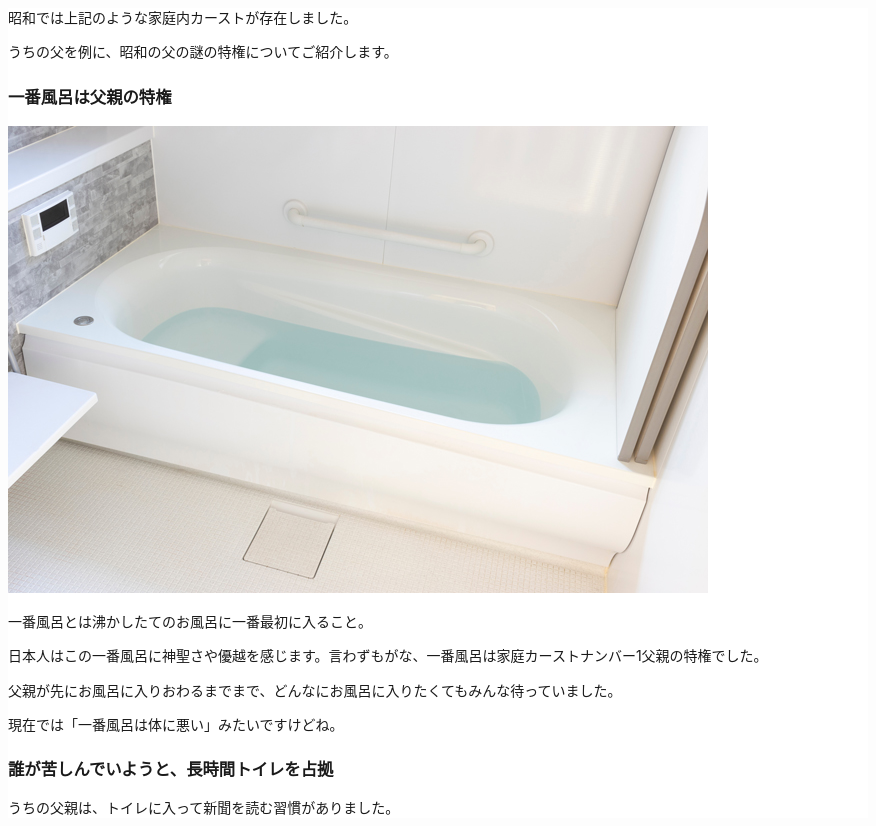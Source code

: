 昭和では上記のような家庭内カーストが存在しました。

<msg txt="わしゃーおとうさんじゃ！お父さんは何をしてもえーんじゃ！！" img="common/father.png" name="お父さん" cls="msg-baloon--right"></msg>

うちの父を例に、昭和の父の謎の特権についてご紹介します。

### 一番風呂は父親の特権

![一番風呂は父親の特権](./images/2023/02/entry521-1.jpg)

一番風呂とは沸かしたてのお風呂に一番最初に入ること。

日本人はこの一番風呂に神聖さや優越を感じます。言わずもがな、一番風呂は家庭カーストナンバー1父親の特権でした。

父親が先にお風呂に入りおわるまでまで、どんなにお風呂に入りたくてもみんな待っていました。

現在では「一番風呂は体に悪い」みたいですけどね。

### 誰が苦しんでいようと、長時間トイレを占拠
うちの父親は、トイレに入って新聞を読む習慣がありました。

* WHAT YOU WILL DO *
Print all of the entries word for word. Skip any images they contain.

* SOLUTION *
Source code

: 昭和では上記のような家庭内カーストが存在しました。

<msg txt="わしゃーおとうさんじゃ！お父さんは何をしてもえーんじゃ！！" img="common/father.png" name="お父さん" cls="msg-baloon--right"></msg>

うちの父を例に、昭和の父の謎の特権についてご紹介します。

### 一番風呂は父親の特権

![一番風呂は父親の特権](./images/2023/02/entry521-1.jpg)

一番風呂とは沸かしたてのお風呂に一番最初に入ること。

日本人はこの一番風呂に神聖さや優越を感じます。言わずもがな、一番風呂は家庭カーストナンバー1父親の特権でした。

父親が先にお風呂に入りおわるまでまで、どんなにお風呂に入りたくてもみんな待っていました。

現在では「一番風呂は体に悪い」みたいですけどね。

### 誰が苦しんでいようと、長時間トイレを占拠
うちの父親は、トイレに入って新聞を読む習慣がありました。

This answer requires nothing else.